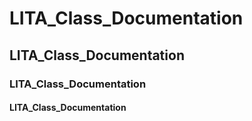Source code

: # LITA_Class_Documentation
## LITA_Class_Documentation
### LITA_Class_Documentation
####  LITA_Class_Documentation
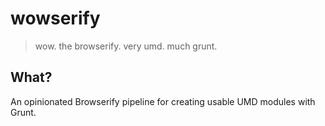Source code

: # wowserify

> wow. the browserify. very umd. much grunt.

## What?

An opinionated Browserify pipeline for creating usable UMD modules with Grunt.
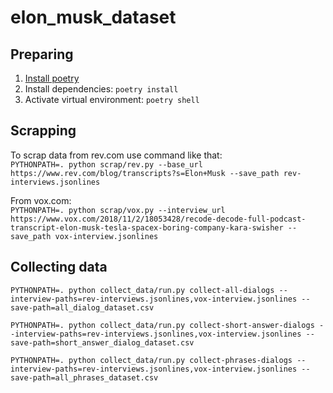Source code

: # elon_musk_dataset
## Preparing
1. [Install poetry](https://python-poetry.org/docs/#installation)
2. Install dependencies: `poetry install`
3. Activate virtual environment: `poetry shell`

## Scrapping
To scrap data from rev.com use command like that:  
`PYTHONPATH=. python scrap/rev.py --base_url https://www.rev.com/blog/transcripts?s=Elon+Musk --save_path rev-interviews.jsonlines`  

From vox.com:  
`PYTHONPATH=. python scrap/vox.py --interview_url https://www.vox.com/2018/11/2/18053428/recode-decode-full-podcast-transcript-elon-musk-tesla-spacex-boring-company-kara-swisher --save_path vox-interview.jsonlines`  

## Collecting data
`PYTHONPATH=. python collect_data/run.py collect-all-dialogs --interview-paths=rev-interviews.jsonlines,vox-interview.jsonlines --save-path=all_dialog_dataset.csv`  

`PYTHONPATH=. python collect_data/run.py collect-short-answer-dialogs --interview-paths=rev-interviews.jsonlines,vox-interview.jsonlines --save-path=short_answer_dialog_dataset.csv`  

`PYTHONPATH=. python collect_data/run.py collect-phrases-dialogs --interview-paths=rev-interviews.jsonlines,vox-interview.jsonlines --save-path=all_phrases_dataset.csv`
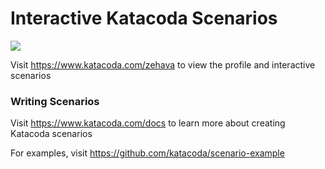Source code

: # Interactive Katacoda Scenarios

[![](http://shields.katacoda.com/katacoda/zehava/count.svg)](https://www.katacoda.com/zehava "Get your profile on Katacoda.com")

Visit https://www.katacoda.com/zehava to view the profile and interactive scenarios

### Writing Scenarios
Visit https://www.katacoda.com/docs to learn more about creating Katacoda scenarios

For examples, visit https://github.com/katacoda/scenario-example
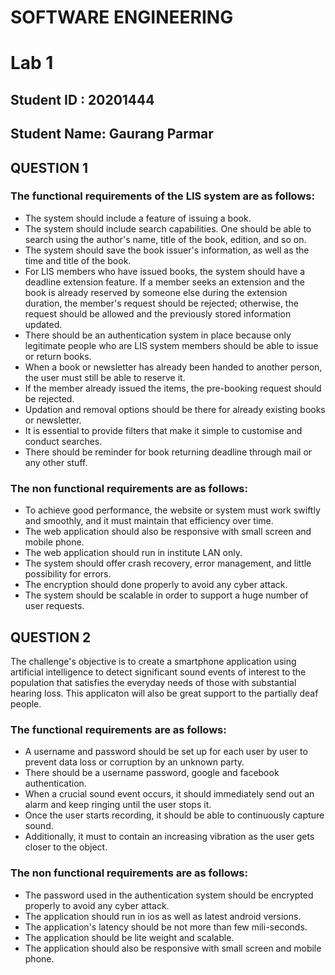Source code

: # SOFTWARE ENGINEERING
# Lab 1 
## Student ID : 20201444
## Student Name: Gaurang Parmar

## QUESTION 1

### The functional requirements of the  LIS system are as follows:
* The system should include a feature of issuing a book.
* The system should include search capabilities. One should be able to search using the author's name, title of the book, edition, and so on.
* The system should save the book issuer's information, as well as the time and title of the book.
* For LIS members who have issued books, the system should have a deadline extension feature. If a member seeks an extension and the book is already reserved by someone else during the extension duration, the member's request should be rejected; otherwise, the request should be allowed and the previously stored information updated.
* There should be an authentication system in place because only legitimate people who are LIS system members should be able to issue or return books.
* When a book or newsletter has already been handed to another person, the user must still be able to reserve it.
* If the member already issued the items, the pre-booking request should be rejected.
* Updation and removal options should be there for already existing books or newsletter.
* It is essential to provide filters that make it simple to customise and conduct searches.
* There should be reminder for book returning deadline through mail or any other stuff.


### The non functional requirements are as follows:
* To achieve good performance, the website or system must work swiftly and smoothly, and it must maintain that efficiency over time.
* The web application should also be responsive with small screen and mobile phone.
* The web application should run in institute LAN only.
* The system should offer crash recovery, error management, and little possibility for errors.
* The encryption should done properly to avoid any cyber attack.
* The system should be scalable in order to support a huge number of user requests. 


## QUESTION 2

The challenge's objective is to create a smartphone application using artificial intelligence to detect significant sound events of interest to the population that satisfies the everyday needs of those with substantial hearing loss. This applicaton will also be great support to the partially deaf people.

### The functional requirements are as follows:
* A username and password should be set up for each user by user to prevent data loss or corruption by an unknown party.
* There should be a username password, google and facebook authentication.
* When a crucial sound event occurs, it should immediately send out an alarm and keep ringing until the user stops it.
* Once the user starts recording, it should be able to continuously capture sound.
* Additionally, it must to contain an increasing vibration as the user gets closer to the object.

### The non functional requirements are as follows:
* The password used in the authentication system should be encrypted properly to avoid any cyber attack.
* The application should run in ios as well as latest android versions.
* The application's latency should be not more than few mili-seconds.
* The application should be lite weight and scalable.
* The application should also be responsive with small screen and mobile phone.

■ ■ ■

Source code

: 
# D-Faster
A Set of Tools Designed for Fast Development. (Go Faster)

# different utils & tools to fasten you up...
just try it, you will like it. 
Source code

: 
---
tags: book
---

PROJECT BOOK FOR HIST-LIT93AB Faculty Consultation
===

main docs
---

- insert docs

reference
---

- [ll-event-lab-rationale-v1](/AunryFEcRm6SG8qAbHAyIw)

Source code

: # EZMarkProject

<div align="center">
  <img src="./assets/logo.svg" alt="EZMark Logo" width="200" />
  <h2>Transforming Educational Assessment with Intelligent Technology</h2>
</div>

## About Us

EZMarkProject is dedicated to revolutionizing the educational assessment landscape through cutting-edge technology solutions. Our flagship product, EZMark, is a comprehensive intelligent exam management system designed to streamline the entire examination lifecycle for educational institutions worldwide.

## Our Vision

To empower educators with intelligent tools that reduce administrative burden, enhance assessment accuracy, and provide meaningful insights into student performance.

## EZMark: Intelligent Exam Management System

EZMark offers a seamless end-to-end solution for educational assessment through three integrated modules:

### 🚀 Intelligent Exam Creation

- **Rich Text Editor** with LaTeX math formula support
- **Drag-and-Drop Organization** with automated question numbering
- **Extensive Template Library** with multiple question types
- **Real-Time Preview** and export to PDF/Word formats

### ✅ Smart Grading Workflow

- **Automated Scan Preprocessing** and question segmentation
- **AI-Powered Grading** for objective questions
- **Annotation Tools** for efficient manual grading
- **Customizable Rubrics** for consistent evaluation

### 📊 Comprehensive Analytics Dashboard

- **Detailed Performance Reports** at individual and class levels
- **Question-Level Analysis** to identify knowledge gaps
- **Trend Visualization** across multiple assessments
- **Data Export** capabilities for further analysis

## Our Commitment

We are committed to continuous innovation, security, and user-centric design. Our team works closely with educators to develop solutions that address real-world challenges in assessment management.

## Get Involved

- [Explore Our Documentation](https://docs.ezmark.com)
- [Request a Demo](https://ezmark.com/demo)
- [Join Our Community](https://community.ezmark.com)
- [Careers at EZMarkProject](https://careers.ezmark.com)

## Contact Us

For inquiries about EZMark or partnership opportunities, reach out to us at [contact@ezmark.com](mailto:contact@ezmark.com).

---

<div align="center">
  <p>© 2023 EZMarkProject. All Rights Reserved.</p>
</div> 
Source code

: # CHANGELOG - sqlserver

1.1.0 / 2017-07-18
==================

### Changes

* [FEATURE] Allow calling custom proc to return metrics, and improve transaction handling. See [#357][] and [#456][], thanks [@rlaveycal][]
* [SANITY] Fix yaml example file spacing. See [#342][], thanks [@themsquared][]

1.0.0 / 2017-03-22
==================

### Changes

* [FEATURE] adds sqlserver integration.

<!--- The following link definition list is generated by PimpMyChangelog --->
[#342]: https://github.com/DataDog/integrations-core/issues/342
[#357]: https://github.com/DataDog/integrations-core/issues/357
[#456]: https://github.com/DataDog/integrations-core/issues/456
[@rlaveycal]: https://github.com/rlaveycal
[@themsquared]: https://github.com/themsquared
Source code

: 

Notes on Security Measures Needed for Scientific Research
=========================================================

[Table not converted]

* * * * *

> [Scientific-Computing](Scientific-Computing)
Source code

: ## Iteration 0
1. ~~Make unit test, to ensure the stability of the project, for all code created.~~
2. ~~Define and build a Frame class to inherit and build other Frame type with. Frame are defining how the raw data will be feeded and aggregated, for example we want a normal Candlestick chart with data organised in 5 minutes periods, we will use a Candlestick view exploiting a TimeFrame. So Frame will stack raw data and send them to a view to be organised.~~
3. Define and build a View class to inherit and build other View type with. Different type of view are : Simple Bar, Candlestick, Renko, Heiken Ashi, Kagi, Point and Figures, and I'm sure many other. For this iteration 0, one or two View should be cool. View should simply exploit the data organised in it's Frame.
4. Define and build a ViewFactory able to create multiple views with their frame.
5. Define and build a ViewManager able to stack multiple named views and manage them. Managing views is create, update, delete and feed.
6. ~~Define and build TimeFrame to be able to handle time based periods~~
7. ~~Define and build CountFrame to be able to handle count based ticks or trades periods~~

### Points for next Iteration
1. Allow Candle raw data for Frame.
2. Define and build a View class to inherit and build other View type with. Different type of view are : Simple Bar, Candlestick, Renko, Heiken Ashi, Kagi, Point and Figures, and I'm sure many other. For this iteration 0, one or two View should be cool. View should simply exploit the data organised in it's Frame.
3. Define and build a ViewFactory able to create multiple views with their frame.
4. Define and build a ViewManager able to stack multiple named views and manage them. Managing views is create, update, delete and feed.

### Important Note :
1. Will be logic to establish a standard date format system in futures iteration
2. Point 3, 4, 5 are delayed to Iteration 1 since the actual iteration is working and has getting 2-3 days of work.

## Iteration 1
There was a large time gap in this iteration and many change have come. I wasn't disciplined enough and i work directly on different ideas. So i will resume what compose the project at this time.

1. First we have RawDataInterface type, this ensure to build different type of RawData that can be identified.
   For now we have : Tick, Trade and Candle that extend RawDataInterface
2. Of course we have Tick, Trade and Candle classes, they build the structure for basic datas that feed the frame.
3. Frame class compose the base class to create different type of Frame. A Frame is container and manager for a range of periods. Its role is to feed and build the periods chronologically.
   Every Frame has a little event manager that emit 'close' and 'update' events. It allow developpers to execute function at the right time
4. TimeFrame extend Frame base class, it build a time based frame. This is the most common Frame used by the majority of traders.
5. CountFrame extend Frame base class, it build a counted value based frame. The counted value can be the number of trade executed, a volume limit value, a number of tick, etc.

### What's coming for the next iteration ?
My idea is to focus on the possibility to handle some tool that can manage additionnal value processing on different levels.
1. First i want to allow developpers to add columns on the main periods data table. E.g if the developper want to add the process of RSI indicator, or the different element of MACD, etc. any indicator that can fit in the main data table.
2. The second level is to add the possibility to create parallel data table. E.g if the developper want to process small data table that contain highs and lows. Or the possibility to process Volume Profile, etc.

■ ■ ■

State how many lines of the listing hold the string "delete"; reply with the number and nothing else.

Problem solution
2